[Material to process — start]

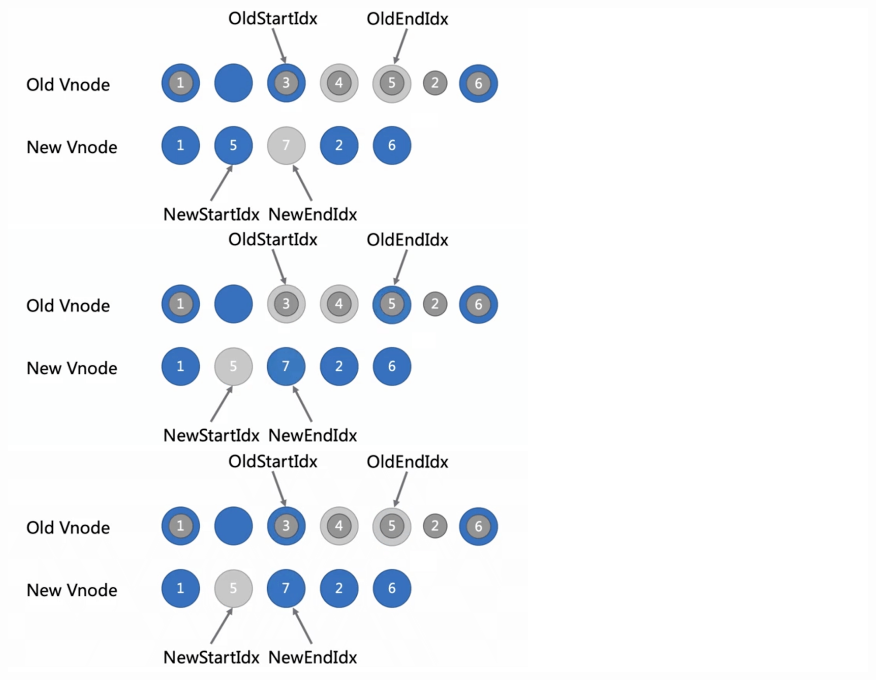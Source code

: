    <img style="width: 520px;" src="./image/vnode-diff-8.png" title="vnode diff 8" alt="vnode diff 8">
   <img style="width: 520px;" src="./image/vnode-diff-9.png" title="vnode diff 9" alt="vnode diff 9">
   <img style="width: 520px;" src="./image/vnode-diff-10.png" title="vnode diff 10" alt="vnode diff 10">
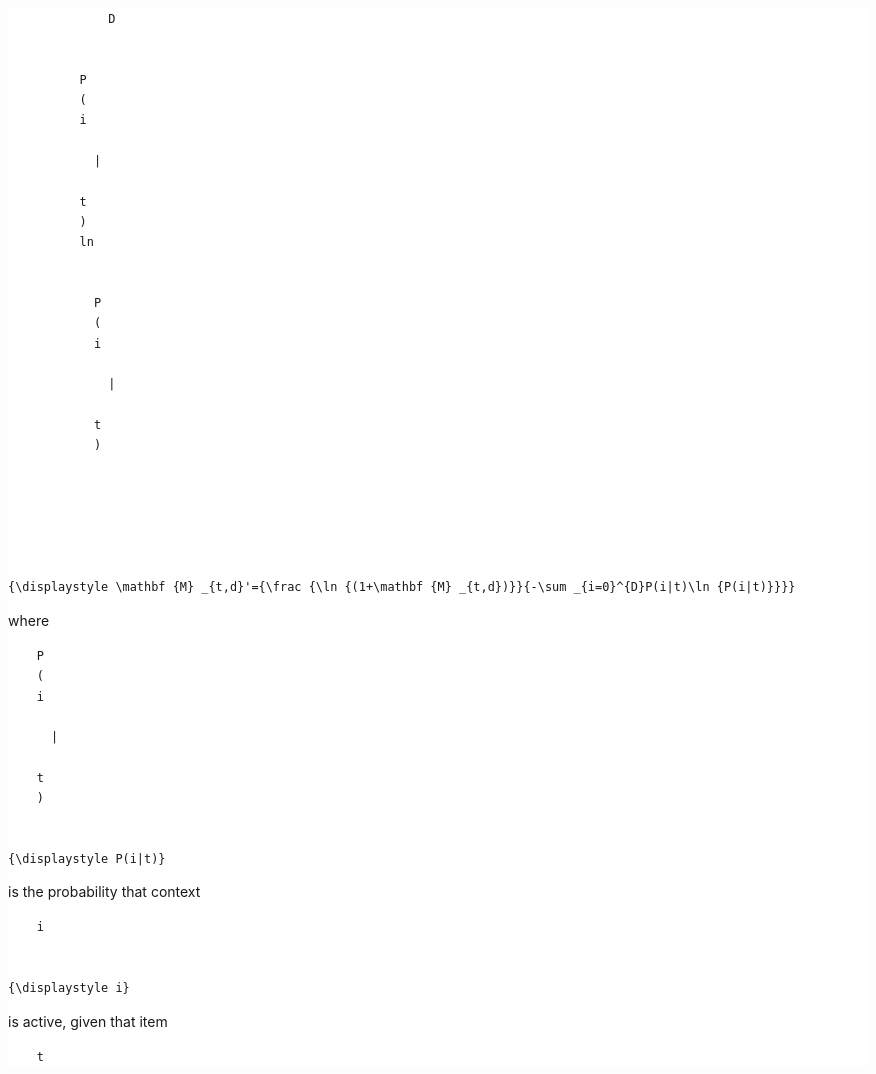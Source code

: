                 
                  D
                
              
              P
              (
              i
              
                |
              
              t
              )
              ln
              ⁡
              
                P
                (
                i
                
                  |
                
                t
                )
              
            
          
        
      
    
    {\displaystyle \mathbf {M} _{t,d}'={\frac {\ln {(1+\mathbf {M} _{t,d})}}{-\sum _{i=0}^{D}P(i|t)\ln {P(i|t)}}}}
  

where 
  
    
      
        P
        (
        i
        
          |
        
        t
        )
      
    
    {\displaystyle P(i|t)}
  
 is the probability that context 
  
    
      
        i
      
    
    {\displaystyle i}
  
 is active, given that item 
  
    
      
        t
      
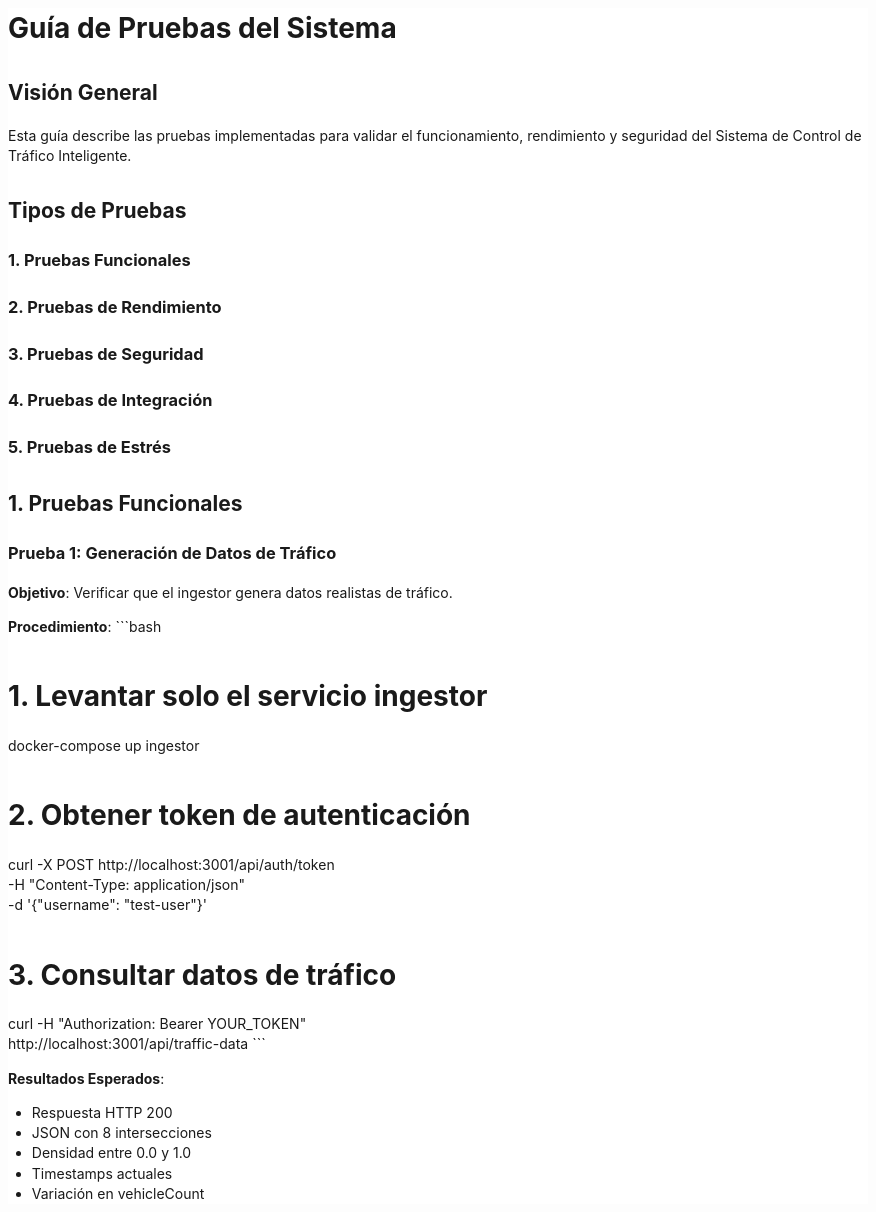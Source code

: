 # Guía de Pruebas del Sistema

## Visión General

Esta guía describe las pruebas implementadas para validar el funcionamiento, rendimiento y seguridad del Sistema de Control de Tráfico Inteligente.

## Tipos de Pruebas

### 1. Pruebas Funcionales
### 2. Pruebas de Rendimiento
### 3. Pruebas de Seguridad
### 4. Pruebas de Integración
### 5. Pruebas de Estrés

## 1. Pruebas Funcionales

### Prueba 1: Generación de Datos de Tráfico

**Objetivo**: Verificar que el ingestor genera datos realistas de tráfico.

**Procedimiento**:
\`\`\`bash
# 1. Levantar solo el servicio ingestor
docker-compose up ingestor

# 2. Obtener token de autenticación
curl -X POST http://localhost:3001/api/auth/token \
  -H "Content-Type: application/json" \
  -d '{"username": "test-user"}'

# 3. Consultar datos de tráfico
curl -H "Authorization: Bearer YOUR_TOKEN" \
  http://localhost:3001/api/traffic-data
\`\`\`

**Resultados Esperados**:
- Respuesta HTTP 200
- JSON con 8 intersecciones
- Densidad entre 0.0 y 1.0
- Timestamps actuales
- Variación en vehicleCount
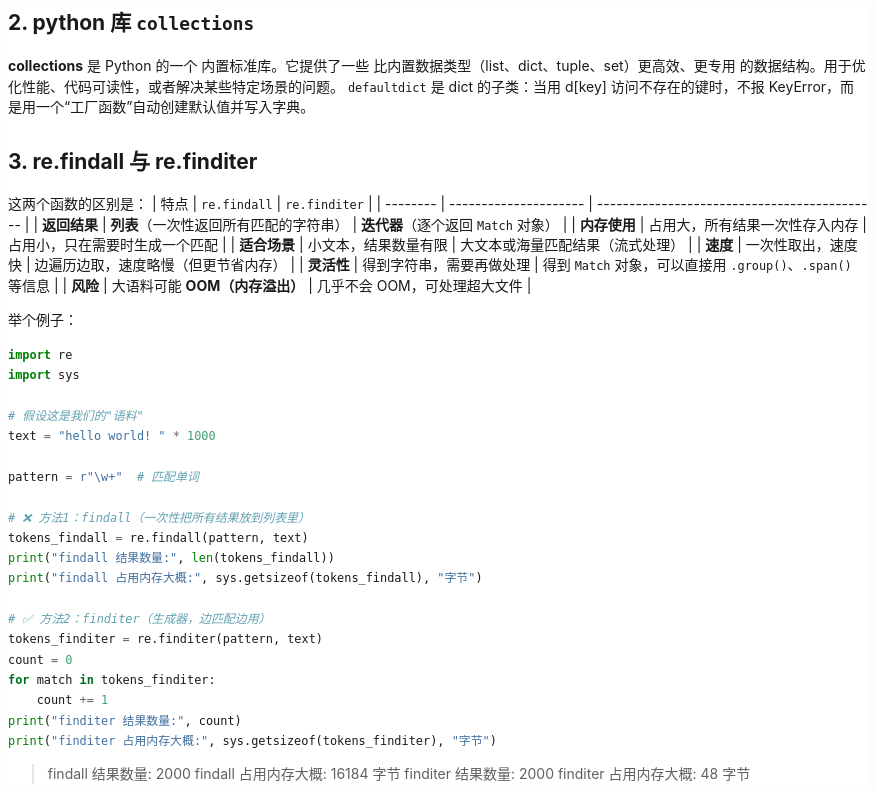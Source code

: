 ## 2. python 库 `collections`
**collections** 是 Python 的一个 内置标准库。它提供了一些 比内置数据类型（list、dict、tuple、set）更高效、更专用 的数据结构。用于优化性能、代码可读性，或者解决某些特定场景的问题。
`defaultdict` 是 dict 的子类：当用 d[key] 访问不存在的键时，不报 KeyError，而是用一个“工厂函数”自动创建默认值并写入字典。

## 3. re.findall 与 re.finditer

这两个函数的区别是： 
| 特点       | `re.findall`          | `re.finditer`                                |
| -------- | --------------------- | -------------------------------------------- |
| **返回结果** | **列表**（一次性返回所有匹配的字符串） | **迭代器**（逐个返回 `Match` 对象）                  |
| **内存使用** | 占用大，所有结果一次性存入内存       | 占用小，只在需要时生成一个匹配                          |
| **适合场景** | 小文本，结果数量有限            | 大文本或海量匹配结果（流式处理）                            |
| **速度**   | 一次性取出，速度快             | 边遍历边取，速度略慢（但更节省内存）                           |
| **灵活性**  | 得到字符串，需要再做处理          | 得到 `Match` 对象，可以直接用 `.group()`、`.span()` 等信息 |
| **风险**   | 大语料可能 **OOM（内存溢出）**   | 几乎不会 OOM，可处理超大文件                             |

举个例子：
```python
import re
import sys

# 假设这是我们的"语料"
text = "hello world! " * 1000

pattern = r"\w+"  # 匹配单词

# ❌ 方法1：findall（一次性把所有结果放到列表里）
tokens_findall = re.findall(pattern, text)
print("findall 结果数量:", len(tokens_findall))
print("findall 占用内存大概:", sys.getsizeof(tokens_findall), "字节")

# ✅ 方法2：finditer（生成器，边匹配边用）
tokens_finditer = re.finditer(pattern, text)
count = 0
for match in tokens_finditer:
    count += 1
print("finditer 结果数量:", count)
print("finditer 占用内存大概:", sys.getsizeof(tokens_finditer), "字节")
```
> findall 结果数量: 2000
> findall 占用内存大概: 16184 字节
> finditer 结果数量: 2000
> finditer 占用内存大概: 48 字节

[Material to process — finish]

Instructions to follow
Now reproduce all of the entries precisely, with no pictures in the copy.

Task result
Source code

:    <img style="width: 520px;" src="./image/vnode-diff-8.png" title="vnode diff 8" alt="vnode diff 8">
   <img style="width: 520px;" src="./image/vnode-diff-9.png" title="vnode diff 9" alt="vnode diff 9">
   <img style="width: 520px;" src="./image/vnode-diff-10.png" title="vnode diff 10" alt="vnode diff 10">
Source code

:                 
                  D
                
              
              P
              (
              i
              
                |
              
              t
              )
              ln
              ⁡
              
                P
                (
                i
                
                  |
                
                t
                )
              
            
          
        
      
    
    {\displaystyle \mathbf {M} _{t,d}'={\frac {\ln {(1+\mathbf {M} _{t,d})}}{-\sum _{i=0}^{D}P(i|t)\ln {P(i|t)}}}}
  

where 
  
    
      
        P
        (
        i
        
          |
        
        t
        )
      
    
    {\displaystyle P(i|t)}
  
 is the probability that context 
  
    
      
        i
      
    
    {\displaystyle i}
  
 is active, given that item 
  
    
      
        t
      
Source code

: # Guía de Pruebas del Sistema

## Visión General

Esta guía describe las pruebas implementadas para validar el funcionamiento, rendimiento y seguridad del Sistema de Control de Tráfico Inteligente.

## Tipos de Pruebas

### 1. Pruebas Funcionales
### 2. Pruebas de Rendimiento
### 3. Pruebas de Seguridad
### 4. Pruebas de Integración
### 5. Pruebas de Estrés

## 1. Pruebas Funcionales

### Prueba 1: Generación de Datos de Tráfico

**Objetivo**: Verificar que el ingestor genera datos realistas de tráfico.

**Procedimiento**:
\`\`\`bash
# 1. Levantar solo el servicio ingestor
docker-compose up ingestor

# 2. Obtener token de autenticación
curl -X POST http://localhost:3001/api/auth/token \
  -H "Content-Type: application/json" \
  -d '{"username": "test-user"}'

# 3. Consultar datos de tráfico
curl -H "Authorization: Bearer YOUR_TOKEN" \
  http://localhost:3001/api/traffic-data
\`\`\`

**Resultados Esperados**:
- Respuesta HTTP 200
- JSON con 8 intersecciones
- Densidad entre 0.0 y 1.0
- Timestamps actuales
- Variación en vehicleCount
Source code

: ## 2. python 库 `collections`
**collections** 是 Python 的一个 内置标准库。它提供了一些 比内置数据类型（list、dict、tuple、set）更高效、更专用 的数据结构。用于优化性能、代码可读性，或者解决某些特定场景的问题。
`defaultdict` 是 dict 的子类：当用 d[key] 访问不存在的键时，不报 KeyError，而是用一个“工厂函数”自动创建默认值并写入字典。

## 3. re.findall 与 re.finditer

这两个函数的区别是： 
| 特点       | `re.findall`          | `re.finditer`                                |
| -------- | --------------------- | -------------------------------------------- |
| **返回结果** | **列表**（一次性返回所有匹配的字符串） | **迭代器**（逐个返回 `Match` 对象）                  |
| **内存使用** | 占用大，所有结果一次性存入内存       | 占用小，只在需要时生成一个匹配                          |
| **适合场景** | 小文本，结果数量有限            | 大文本或海量匹配结果（流式处理）                            |
| **速度**   | 一次性取出，速度快             | 边遍历边取，速度略慢（但更节省内存）                           |
| **灵活性**  | 得到字符串，需要再做处理          | 得到 `Match` 对象，可以直接用 `.group()`、`.span()` 等信息 |
| **风险**   | 大语料可能 **OOM（内存溢出）**   | 几乎不会 OOM，可处理超大文件                             |

举个例子：
```python
import re
import sys

# 假设这是我们的"语料"
text = "hello world! " * 1000

pattern = r"\w+"  # 匹配单词

# ❌ 方法1：findall（一次性把所有结果放到列表里）
tokens_findall = re.findall(pattern, text)
print("findall 结果数量:", len(tokens_findall))
print("findall 占用内存大概:", sys.getsizeof(tokens_findall), "字节")

# ✅ 方法2：finditer（生成器，边匹配边用）
tokens_finditer = re.finditer(pattern, text)
count = 0
for match in tokens_finditer:
    count += 1
print("finditer 结果数量:", count)
print("finditer 占用内存大概:", sys.getsizeof(tokens_finditer), "字节")
```
> findall 结果数量: 2000
> findall 占用内存大概: 16184 字节
> finditer 结果数量: 2000
> finditer 占用内存大概: 48 字节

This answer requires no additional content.